Attached files

file filename
EX-10.3 - EX-10.3 - CAESARS HOLDINGS, INC.d565076dex103.htm
EX-10.4 - EX-10.4 - CAESARS HOLDINGS, INC.d565076dex104.htm
EX-10.2 - EX-10.2 - CAESARS HOLDINGS, INC.d565076dex102.htm
EX-10.1 - EX-10.1 - CAESARS HOLDINGS, INC.d565076dex101.htm

 

 

UNITED STATES

SECURITIES AND EXCHANGE COMMISSION

Washington, D.C. 20549

 

 

FORM 8-K

 

 

CURRENT REPORT

Pursuant to Section 13 or 15(d)

of the Securities Exchange Act of 1934

April 6, 2018 (April 2, 2018)

Date of Report (Date of earliest event reported)

 

 

Caesars Entertainment Corporation

(Exact name of registrant as specified in its charter)

 

 

 

Delaware   001-10410   62-1411755
(State of Incorporation)  

(Commission

File Number)

 

(IRS Employer

Identification Number)

One Caesars Palace Drive

Las Vegas, Nevada 89109

(Address of principal executive offices) (Zip Code)

(702) 407-6000

(Registrant’s telephone number, including area code)

N/A

(Former name or former address, if changed since last report)

 

 

Check the appropriate box below if the Form 8-K filing is intended to simultaneously satisfy the filing obligation of the registrant under any of the following provisions:

 

Written communications pursuant to Rule 425 under the Securities Act (17 CFR 230.425)

 

Soliciting material pursuant to Rule 14a-12 under the Exchange Act (17 CFR 240.14a-12)

 

Pre-commencement communications pursuant to Rule 14d-2(b) under the Exchange Act (17 CFR 240.14d-2(b))

 

Pre-commencement communications pursuant to Rule 13e-4(c) under the Exchange Act (17 CFR 240.13e-4(c))

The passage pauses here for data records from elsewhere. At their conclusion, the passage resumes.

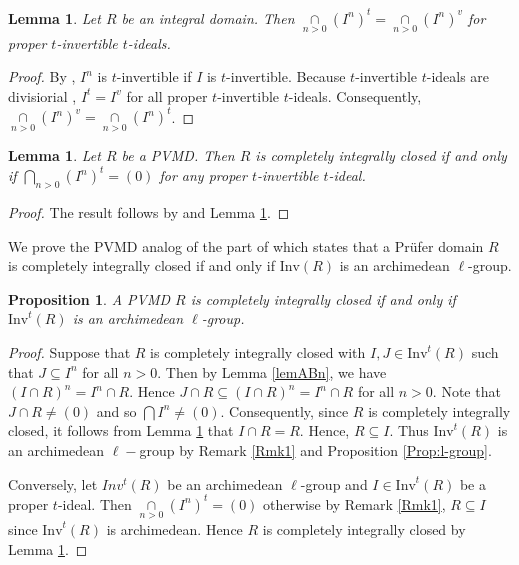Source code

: \documentclass[12pt]{amsart}
\newtheorem{lemma}[theorem]{Lemma}
\newtheorem{proposition}[theorem]{Proposition}
\theoremstyle{definition}\newtheorem{remark}[theorem]{Remark}
\theoremstyle{definition}\newtheorem{definition}[theorem]{Definition}
\begin{document}
\begin{lemma}\label{Lemmat-v}
Let $R$ be an integral domain. Then
$\mathop{\cap}\limits_{n>0}(I^n)^t= \mathop{\cap}\limits_{n>0}(I^n)^v$ for proper $t$-invertible $t$-ideals. 
\end{lemma}

\begin{proof}
    By \cite[Proposition 1.2]{Zafrullah2000}, $I^n$ is $t$-invertible if $I$ is $t$-invertible. Because $t$-invertible $t$-ideals are divisiorial \cite[Theorem 1.1]{Zafrullah2000}, $I^t=I^v$ for all proper $t$-invertible $t$-ideals. 
    Consequently, $\mathop{\cap}\limits_{n>0}(I^n)^v = \mathop{\cap}\limits_{n>0}(I^n)^t$. 
\end{proof}





\begin{lemma}\label{Intersection}
    Let $R$ be a PVMD. Then $R$  is completely integrally closed if and only if $\bigcap\limits_{n>0}(I^n)^t=(0)$ for any proper $t$-invertible $t$-ideal.
\end{lemma}
\begin{proof}
The result follows by \cite[Theorem 1.2]{Anderson2017} and Lemma \ref{Lemmat-v}. 
\end{proof}
We prove the PVMD analog of the part of \cite[Proposition 3.1]{ICPrufer} which states that a Pr\"{u}fer domain $R$ is completely integrally closed if and only if $\text{Inv}(R)$ is an archimedean $\ell$-group.
\begin{proposition}\label{CIC-ALG}
A PVMD $R$ is completely integrally closed if and only
if $\text{Inv}^t(R)$ is an archimedean $\ell$-group. 
\end{proposition}

\begin{proof}
Suppose that $R$ is completely integrally closed with $I,J \in \text{Inv}^t(R)$ such that $J \subseteq I^n$
for all $n>0$. Then by Lemma \ref{lemABn}, we have $(I \cap R)^n = I^n \cap R $. Hence $J \cap R \subseteq (I \cap R)^n = I^n \cap R$
for all $n>0$. 
Note that $J\cap R\neq (0)$ and so $\bigcap I^n \neq (0)$. 
Consequently, since $R$ is completely
integrally closed, it follows from Lemma \ref{Intersection} that $I\cap R=R$. Hence, $R\subseteq I$. Thus
$\text{Inv}^t(R)$ is an archimedean $\ell-$group by Remark \ref{Rmk1} and Proposition \ref{Prop:l-group}. 

Conversely, let $Inv^t(R)$ be an archimedean $\ell$-group and $I\in \text{Inv}^t(R)$ be a proper $t$-ideal. Then $\mathop{\cap}\limits_{n>0}(I^n)^t=(0)$ otherwise by Remark \ref{Rmk1}, $R\subseteq I$ since $\text{Inv}^t(R)$ is archimedean. 
Hence $R$ is completely
integrally closed by Lemma \ref{Intersection}. 
\end{proof}
\end{document}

Indicate by check mark whether the registrant is an emerging growth company as defined in Rule 405 of the Securities Act of 1933 (§230.405 of this chapter) or Rule 12b-2 of the Securities Exchange Act of 1934 (§240.12b-2 of this chapter).

Emerging growth company  ☐

If an emerging growth company, indicate by check mark if the registrant has elected not to use the extended transition period for complying with any new or revised financial accounting standards provided pursuant to Section 13(a) of the Exchange Act.  ☐

 

 

 


Item 5.02. Departure of Directors or Certain Officers; Election of Directors; Appointment of Certain Officers; Compensatory Arrangements of Certain Officers.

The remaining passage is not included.